DevOps and Security: Fighting factions or fabulous friends?
Source – cbronline.com
DevOps processes focus on being agile, ahead of the game and able to deliver innovative software quickly and efficiently.
Traditional software security processes prioritise thoroughness over agility and are often implemented as blocking gates at the last stages of software delivery. Due to this, these approach are often viewed as being in competition.
It doesn’t have to be this way. More and more security breaches are uncovered every week, and it has become vitally important that security and DevOps work together to integrate and streamline delivery, balancing speed and security without compromise.
The general view is that DevOps is a rapid approach to software development and delivery, enabling business to quickly introduce new capabilities to its end users. Whilst
security is seen as careful in its approach, ensuring all vulnerabilities and angles of attack have been considered and mitigated, including detailed audit and approvals . Both of these approaches are valid and vital to the stability and viability of the business. However, the two groups working in these areas aren’t traditionally well integrated which can lead to misunderstanding and even confrontation.
The finger of blame is often pointed in one direction or the other; at the DevOps team for perpetuating bad insecure code with bad security practices, or at the Security team for impeding delivery.
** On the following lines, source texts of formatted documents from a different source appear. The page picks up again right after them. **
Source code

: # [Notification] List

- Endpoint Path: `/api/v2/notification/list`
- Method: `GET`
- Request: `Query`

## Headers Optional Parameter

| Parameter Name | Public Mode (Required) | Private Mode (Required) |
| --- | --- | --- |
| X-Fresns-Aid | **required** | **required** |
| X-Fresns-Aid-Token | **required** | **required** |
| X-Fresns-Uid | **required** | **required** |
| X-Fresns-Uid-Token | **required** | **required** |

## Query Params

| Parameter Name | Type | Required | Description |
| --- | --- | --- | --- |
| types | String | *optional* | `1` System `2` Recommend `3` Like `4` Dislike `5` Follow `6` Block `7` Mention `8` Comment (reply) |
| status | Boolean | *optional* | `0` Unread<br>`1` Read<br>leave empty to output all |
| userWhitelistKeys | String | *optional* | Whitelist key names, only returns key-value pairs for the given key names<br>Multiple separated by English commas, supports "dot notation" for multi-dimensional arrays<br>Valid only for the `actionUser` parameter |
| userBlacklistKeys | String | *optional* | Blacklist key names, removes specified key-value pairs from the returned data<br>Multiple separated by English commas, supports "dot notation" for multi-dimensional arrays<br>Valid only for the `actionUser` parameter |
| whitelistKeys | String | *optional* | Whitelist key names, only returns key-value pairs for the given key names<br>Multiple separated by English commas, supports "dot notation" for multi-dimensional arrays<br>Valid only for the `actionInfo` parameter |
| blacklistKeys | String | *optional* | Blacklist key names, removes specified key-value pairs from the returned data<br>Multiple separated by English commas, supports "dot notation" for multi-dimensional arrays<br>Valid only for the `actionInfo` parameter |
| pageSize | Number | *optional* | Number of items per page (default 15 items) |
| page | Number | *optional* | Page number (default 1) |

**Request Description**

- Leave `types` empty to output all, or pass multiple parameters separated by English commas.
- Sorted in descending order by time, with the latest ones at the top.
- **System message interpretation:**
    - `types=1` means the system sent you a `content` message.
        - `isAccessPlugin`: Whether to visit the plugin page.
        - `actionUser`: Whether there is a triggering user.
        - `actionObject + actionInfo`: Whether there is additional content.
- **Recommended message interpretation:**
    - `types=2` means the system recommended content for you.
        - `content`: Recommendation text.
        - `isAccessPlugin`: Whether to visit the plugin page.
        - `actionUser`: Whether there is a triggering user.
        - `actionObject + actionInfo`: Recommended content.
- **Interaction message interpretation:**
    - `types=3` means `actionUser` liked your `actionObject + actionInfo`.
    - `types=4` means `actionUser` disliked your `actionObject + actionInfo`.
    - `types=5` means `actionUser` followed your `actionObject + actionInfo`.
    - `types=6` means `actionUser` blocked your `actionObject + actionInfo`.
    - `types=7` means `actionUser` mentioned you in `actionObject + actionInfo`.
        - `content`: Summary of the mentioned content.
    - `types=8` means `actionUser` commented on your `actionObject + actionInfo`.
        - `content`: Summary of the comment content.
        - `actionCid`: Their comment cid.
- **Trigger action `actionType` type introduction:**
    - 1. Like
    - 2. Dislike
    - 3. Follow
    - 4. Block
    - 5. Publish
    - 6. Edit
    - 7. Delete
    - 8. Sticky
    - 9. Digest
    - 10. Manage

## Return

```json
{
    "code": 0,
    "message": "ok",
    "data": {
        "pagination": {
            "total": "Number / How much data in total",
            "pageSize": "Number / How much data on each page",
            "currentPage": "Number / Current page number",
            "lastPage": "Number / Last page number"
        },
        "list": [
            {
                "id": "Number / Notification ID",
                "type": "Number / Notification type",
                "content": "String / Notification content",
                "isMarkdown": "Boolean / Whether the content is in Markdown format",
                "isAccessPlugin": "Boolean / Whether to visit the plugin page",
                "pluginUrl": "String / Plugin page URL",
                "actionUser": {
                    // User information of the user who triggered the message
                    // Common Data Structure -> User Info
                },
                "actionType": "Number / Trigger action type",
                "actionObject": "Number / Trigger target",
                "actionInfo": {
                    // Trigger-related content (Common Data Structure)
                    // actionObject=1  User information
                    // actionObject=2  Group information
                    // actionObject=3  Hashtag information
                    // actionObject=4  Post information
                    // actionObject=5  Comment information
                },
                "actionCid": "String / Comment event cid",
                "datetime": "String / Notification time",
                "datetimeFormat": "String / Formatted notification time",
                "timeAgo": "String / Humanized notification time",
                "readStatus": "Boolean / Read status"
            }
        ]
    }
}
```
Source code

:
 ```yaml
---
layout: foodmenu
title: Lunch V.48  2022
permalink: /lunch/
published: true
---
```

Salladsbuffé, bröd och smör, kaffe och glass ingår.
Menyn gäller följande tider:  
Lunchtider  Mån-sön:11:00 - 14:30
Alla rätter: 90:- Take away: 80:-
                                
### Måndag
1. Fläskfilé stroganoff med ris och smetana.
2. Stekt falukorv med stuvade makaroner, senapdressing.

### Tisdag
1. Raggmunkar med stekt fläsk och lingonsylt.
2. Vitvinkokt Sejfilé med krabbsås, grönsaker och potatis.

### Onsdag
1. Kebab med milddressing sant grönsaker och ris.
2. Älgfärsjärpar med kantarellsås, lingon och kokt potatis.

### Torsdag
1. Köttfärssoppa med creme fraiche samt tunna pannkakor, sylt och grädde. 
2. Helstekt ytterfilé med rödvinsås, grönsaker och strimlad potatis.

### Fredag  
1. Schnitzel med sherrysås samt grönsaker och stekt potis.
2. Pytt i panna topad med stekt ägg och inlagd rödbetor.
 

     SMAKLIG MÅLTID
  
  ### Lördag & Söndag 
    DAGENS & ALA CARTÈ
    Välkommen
This is counterproductive and perpetuates an us vs. them mentality, ultimately hindering the business In fact, the nature of DevOps teams positions them to be more focused on security than in legacy development. Given the right steer on security parameters and priorities, the Devops and Security teams can work together extremely well. In properly aligning, teams can identify shared pains and objectives and develop a mutually beneficial working process.
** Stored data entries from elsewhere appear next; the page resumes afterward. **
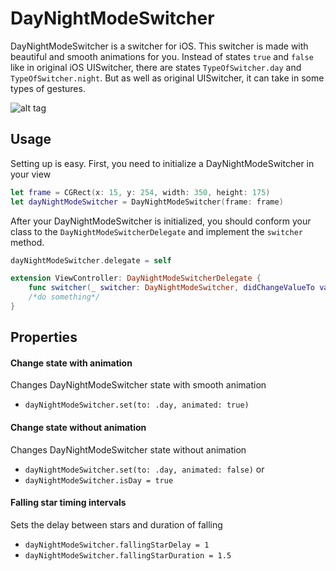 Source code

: # DayNightModeSwitcher
DayNightModeSwitcher is a switcher for iOS. This switcher is made with beautiful and smooth animations for you. Instead of states `true` and `false` like in original iOS UISwitcher, there are states `TypeOfSwitcher.day` and `TypeOfSwitcher.night`. But as well as original UISwitcher, it can take in some types of gestures.


![alt tag](https://github.com/madoffox/DayNightModeSwitcher/blob/master/ScreenRecording_04-25-2018%2018:20.gif)

## Usage

Setting up is easy. First, you need to initialize a DayNightModeSwitcher in your view
```swift
let frame = CGRect(x: 15, y: 254, width: 350, height: 175)
let dayNightModeSwitcher = DayNightModeSwitcher(frame: frame)
```

After your DayNightModeSwitcher is initialized, you should conform your class to the `DayNightModeSwitcherDelegate` and implement the `switcher` method.

```swift
dayNightModeSwitcher.delegate = self

extension ViewController: DayNightModeSwitcherDelegate {
    func switcher(_ switcher: DayNightModeSwitcher, didChangeValueTo value: TypeOfSwitcher) {
    /*do something*/
}
```

## Properties

#### Change state with animation
Changes DayNightModeSwitcher state with smooth animation
- `dayNightModeSwitcher.set(to: .day, animated: true)`


#### Change state without animation
Changes DayNightModeSwitcher state without animation
- `dayNightModeSwitcher.set(to: .day, animated: false)`
or
- `dayNightModeSwitcher.isDay = true`

#### Falling star timing intervals
Sets the delay between stars and duration of falling
- `dayNightModeSwitcher.fallingStarDelay = 1`
- `dayNightModeSwitcher.fallingStarDuration = 1.5`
Both DevOps and Security are technically minded people with a deep level of expertise. Building on this to develop mutual understanding is key. Both teams have complementary skills sets and can work effectively together. The goal should be to change processes to ensure security and DevOps teams are all involved from the start of a project. This will enable companies to continue to promote talented people.
DevOps in practice requires automation ensuring delivery these tasks are performed early, often and consistently. This provides a point where security processes can be integrated with DevOps such that security become a core part of the development and delivery process.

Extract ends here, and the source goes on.